Как в свое время остроумно заметил Николай Чуковский в письме отцу: «Хочу написать большой роман, сюжетный, с тайнами о защите Ленинграда, которая так необычайна, что ничего в мире подобного никогда не бывало. Все слова о героизме малы и плоски для такого великого до странности дела. Если писать правду, то получится гротеск – то есть как раз то, что нужно для простодушного романа с сюжетом и тайнами». (Чуковский Н. О том, что видел. М.: Молодая гвардия, 2005. С. 613.) Герой Вишневецкого наиболее интересен, когда он наблюдает и творит, несколько менее – когда чувствует. Дело не в том, что блокада, как любой адский отрезок истории, не знала любви – знала, естественно. Но какой именно была та любовь на вкус и запах, я все еще предпочитаю узнавать из первоисточника. Например, из дневников Софьи Островской, Лидии Гинзбург, Ольги Фрейденберг: все они описывают свои метания по опустевшим комнатам в поисках родного запаха недавно умершей и второпях отвезенной в «морг» матери. Все они пишут также, с какой ненавистью, брезгливостью, тоской делились они со своими бескарточными матерями убогим пайком. И, что теперь представляется совсем уж невероятным, все они испытывают ностальгию по той зиме, когда любимое существо, хоть и ставшее обузой, еще продолжалось. (Вероятно, эти блокадные аберрации чувств Чуковский-младший и определил как гротеск; впрочем, сам он романа не написал – остранения не достиг.)

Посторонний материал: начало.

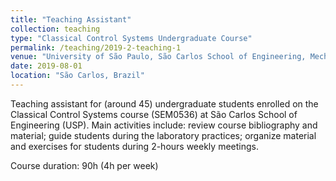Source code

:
 ```yaml
---
title: "Teaching Assistant"
collection: teaching
type: "Classical Control Systems Undergraduate Course"
permalink: /teaching/2019-2-teaching-1
venue: "University of São Paulo, São Carlos School of Engineering, Mechanical Engineering Department"
date: 2019-08-01
location: "São Carlos, Brazil"
---
```


Teaching assistant for (around 45) undergraduate students enrolled on the Classical Control Systems course (SEM0536) at São Carlos School of Engineering (USP).
Main activities include: review course bibliography and material; guide students during the laboratory practices; organize material and exercises for students during 2-hours weekly meetings.

Course duration: 90h (4h per week)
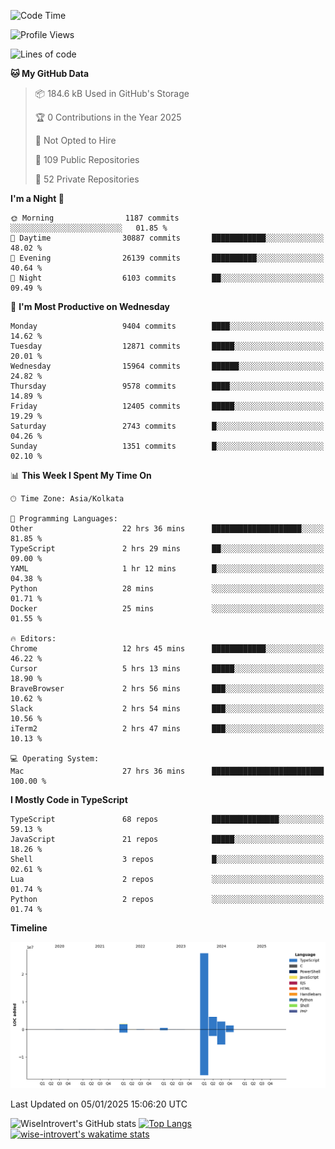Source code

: <!--START_SECTION:waka-->
![Code Time](http://img.shields.io/badge/Code%20Time-2%2C073%20hrs%2035%20mins-blue)

![Profile Views](http://img.shields.io/badge/Profile%20Views-0-blue)

![Lines of code](https://img.shields.io/badge/From%20Hello%20World%20I%27ve%20Written-39.4%20million%20lines%20of%20code-blue)

**🐱 My GitHub Data** 

> 📦 184.6 kB Used in GitHub's Storage 
 > 
> 🏆 0 Contributions in the Year 2025
 > 
> 🚫 Not Opted to Hire
 > 
> 📜 109 Public Repositories 
 > 
> 🔑 52 Private Repositories 
 > 
**I'm a Night 🦉** 

```text
🌞 Morning                1187 commits        ░░░░░░░░░░░░░░░░░░░░░░░░░   01.85 % 
🌆 Daytime                30887 commits       ████████████░░░░░░░░░░░░░   48.02 % 
🌃 Evening                26139 commits       ██████████░░░░░░░░░░░░░░░   40.64 % 
🌙 Night                  6103 commits        ██░░░░░░░░░░░░░░░░░░░░░░░   09.49 % 
```
📅 **I'm Most Productive on Wednesday** 

```text
Monday                   9404 commits        ████░░░░░░░░░░░░░░░░░░░░░   14.62 % 
Tuesday                  12871 commits       █████░░░░░░░░░░░░░░░░░░░░   20.01 % 
Wednesday                15964 commits       ██████░░░░░░░░░░░░░░░░░░░   24.82 % 
Thursday                 9578 commits        ████░░░░░░░░░░░░░░░░░░░░░   14.89 % 
Friday                   12405 commits       █████░░░░░░░░░░░░░░░░░░░░   19.29 % 
Saturday                 2743 commits        █░░░░░░░░░░░░░░░░░░░░░░░░   04.26 % 
Sunday                   1351 commits        █░░░░░░░░░░░░░░░░░░░░░░░░   02.10 % 
```


📊 **This Week I Spent My Time On** 

```text
🕑︎ Time Zone: Asia/Kolkata

💬 Programming Languages: 
Other                    22 hrs 36 mins      ████████████████████░░░░░   81.85 % 
TypeScript               2 hrs 29 mins       ██░░░░░░░░░░░░░░░░░░░░░░░   09.00 % 
YAML                     1 hr 12 mins        █░░░░░░░░░░░░░░░░░░░░░░░░   04.38 % 
Python                   28 mins             ░░░░░░░░░░░░░░░░░░░░░░░░░   01.71 % 
Docker                   25 mins             ░░░░░░░░░░░░░░░░░░░░░░░░░   01.55 % 

🔥 Editors: 
Chrome                   12 hrs 45 mins      ████████████░░░░░░░░░░░░░   46.22 % 
Cursor                   5 hrs 13 mins       █████░░░░░░░░░░░░░░░░░░░░   18.90 % 
BraveBrowser             2 hrs 56 mins       ███░░░░░░░░░░░░░░░░░░░░░░   10.62 % 
Slack                    2 hrs 54 mins       ███░░░░░░░░░░░░░░░░░░░░░░   10.56 % 
iTerm2                   2 hrs 47 mins       ███░░░░░░░░░░░░░░░░░░░░░░   10.13 % 

💻 Operating System: 
Mac                      27 hrs 36 mins      █████████████████████████   100.00 % 
```

**I Mostly Code in TypeScript** 

```text
TypeScript               68 repos            ███████████████░░░░░░░░░░   59.13 % 
JavaScript               21 repos            █████░░░░░░░░░░░░░░░░░░░░   18.26 % 
Shell                    3 repos             █░░░░░░░░░░░░░░░░░░░░░░░░   02.61 % 
Lua                      2 repos             ░░░░░░░░░░░░░░░░░░░░░░░░░   01.74 % 
Python                   2 repos             ░░░░░░░░░░░░░░░░░░░░░░░░░   01.74 % 
```



**Timeline**

![Lines of Code chart](https://raw.githubusercontent.com/wise-introvert/wise-introvert/master/assets/bar_graph.png)


 Last Updated on 05/01/2025 15:06:20 UTC
<!--END_SECTION:waka-->

![WiseIntrovert's GitHub stats](https://github-readme-stats.vercel.app/api?username=wise-introvert&count_private=true&show_icons=true)
[![Top Langs](https://github-readme-stats.vercel.app/api/top-langs/?username=wise-introvert&langs_count=10)](https://github.com/anuraghazra/github-readme-stats)
[![wise-introvert's wakatime stats](https://github-readme-stats.vercel.app/api/wakatime?username=wiseintrovert)](https://github.com/anuraghazra/github-readme-stats)
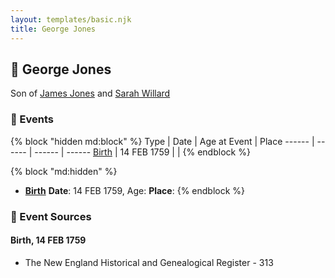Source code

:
 ```yaml
---
layout: templates/basic.njk
title: George Jones
---
```

## 🔵 George Jones

Son of [James Jones](/people/6/61233476) and [Sarah Willard](/people/2/24374592)

### 📆 Events

{% block "hidden md:block" %}
Type | Date | Age at Event | Place
------ | ------ | ------ | ------
[Birth](#event-event-2) | 14 FEB 1759 |  |
{% endblock %}

{% block "md:hidden" %}
- **[Birth](#event-event-2)**
**Date**: 14 FEB 1759, Age:
**Place**:
{% endblock %}

### 📰 Event Sources

#### <a id="event-event-2"></a> Birth, 14 FEB 1759
* The New England Historical and Genealogical Register  - 313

Можно ли на основании текстов Завьялова и Вишневецкого делать выводы о единстве метода, о возникающей художественной тенденции? В первую очередь очевиден общий интерес к источникам, мощным залежам материала, который ждет своего, осторожного, но и жадного, пользователя. Также обоих авторов объединяет интерес к блокаде как к проявляющему, реализующему этапу петербургского текста и петербургского мифа: не зря, например, композитор Игорь Глебов, протагонист Глеба Альфы в романе Вишневецкого, писал зимой 1941-го драматическую симфонию «Медный всадник»: по его словам, блокада стала моментом взглянуть заново на трагедию маленького человека в тисках великого города и великого государства. Исключительно важно, что и Завьялов, и Вишневецкий заново позволяют нам вступить в диалог с попытками осмысления блокады, возникшими непосредственно во время блокады, – их работа приближает к нам блокадное творчество Татьяны Гнедич и Натальи Крандиевской, Геннадия Гора и Павла Зальцмана, Даниила Андреева, Леонида Пантелеева и Владимира Конашевича среди прочих.

Появление текстов Завьялова и Вишневецкого, а также заслуживающих отдельного разговора блокадных стихов Елены Шварц представляется мне долгожданным сигналом: наконец-то наступило время для художественных прочтений блокады, которые можно определить как открытые и открывающие, обращающиеся буквально к первичному опыту истории, а не его последующим аллегорическим и мифологизирующим переработкам, которым до недавнего времени принадлежало главное место в кодировании блокадной памяти.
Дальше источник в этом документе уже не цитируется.